A 27% drop in unit sales of the PS5 from the prior period was to be expected, since the March quarter not only followed the peak Christmas shopping season but also the initial launch window for the console. Of concern, however, is a 41% plunge in shipments of software titles. Not only was that the largest quarterly decline for at least four years, the actual volume shipped was lower than any period since March 2019.

This tells us that the PS5 hasn’t elicited the kind of repeat-purchase enthusiasm Sony should be hoping for with a new machine. In a call with reporters Wednesday, management noted that demand was boosted by lockdowns in the middle of last year, followed by a decline. Yet these latest quarterly shipments fall below figures posted in each period of the fiscal year prior to the Covid pandemic.

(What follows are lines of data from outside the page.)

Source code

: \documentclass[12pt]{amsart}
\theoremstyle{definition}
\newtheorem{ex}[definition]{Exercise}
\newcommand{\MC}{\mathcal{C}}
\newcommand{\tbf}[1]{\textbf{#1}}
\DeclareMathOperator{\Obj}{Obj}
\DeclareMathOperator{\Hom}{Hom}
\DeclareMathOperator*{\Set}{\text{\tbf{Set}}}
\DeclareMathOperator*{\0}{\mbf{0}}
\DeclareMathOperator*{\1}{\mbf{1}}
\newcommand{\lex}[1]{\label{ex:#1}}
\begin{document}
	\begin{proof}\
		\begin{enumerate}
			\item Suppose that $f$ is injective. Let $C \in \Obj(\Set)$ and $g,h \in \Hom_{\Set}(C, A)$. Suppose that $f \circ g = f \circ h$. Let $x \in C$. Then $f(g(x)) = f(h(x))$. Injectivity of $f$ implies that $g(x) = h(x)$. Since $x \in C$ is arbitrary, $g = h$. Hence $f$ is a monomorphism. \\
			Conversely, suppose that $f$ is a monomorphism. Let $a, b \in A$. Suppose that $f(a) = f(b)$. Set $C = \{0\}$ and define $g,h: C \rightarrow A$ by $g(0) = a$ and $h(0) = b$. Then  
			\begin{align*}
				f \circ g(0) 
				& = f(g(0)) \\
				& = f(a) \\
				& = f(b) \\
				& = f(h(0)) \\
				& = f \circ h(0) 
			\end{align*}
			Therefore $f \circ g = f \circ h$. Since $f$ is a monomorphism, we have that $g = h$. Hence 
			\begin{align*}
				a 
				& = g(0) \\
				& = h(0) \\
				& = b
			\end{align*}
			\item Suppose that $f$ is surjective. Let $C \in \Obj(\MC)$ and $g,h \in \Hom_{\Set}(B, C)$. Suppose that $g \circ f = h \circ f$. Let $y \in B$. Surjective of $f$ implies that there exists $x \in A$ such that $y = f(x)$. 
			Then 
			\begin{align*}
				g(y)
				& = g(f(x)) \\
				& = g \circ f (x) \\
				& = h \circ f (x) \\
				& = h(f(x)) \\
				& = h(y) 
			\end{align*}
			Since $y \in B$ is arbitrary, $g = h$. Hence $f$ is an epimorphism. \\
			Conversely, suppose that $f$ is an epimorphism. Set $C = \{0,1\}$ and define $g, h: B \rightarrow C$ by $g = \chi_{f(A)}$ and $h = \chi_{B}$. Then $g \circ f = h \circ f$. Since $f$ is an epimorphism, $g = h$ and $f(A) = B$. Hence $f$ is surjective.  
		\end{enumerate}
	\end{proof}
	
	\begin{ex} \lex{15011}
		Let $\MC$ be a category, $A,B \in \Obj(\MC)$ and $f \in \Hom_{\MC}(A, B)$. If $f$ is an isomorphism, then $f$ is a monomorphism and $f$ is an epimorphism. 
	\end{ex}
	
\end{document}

Furthermore, there are signs that loyalty might be ebbing. Subscribers to Sony’s PlayStation Plus service climbed a mere 0.4% for the period, while monthly active user figures fell. Some of that may come down to the expiration of introductory packages that often accompany new purchases. That still doesn’t bode well for the notion that a fresh device should revive excitement in the PlayStation franchise and spur more sales.

A caveat here is that we’re only a few months into the lifecycle of this console, while the pandemic means that normal rules of economics and consumer behavior don’t necessarily apply.

But with vaccines coming and customers itching to get out of the house, Sony may need to develop an inoculation against consumer apathy.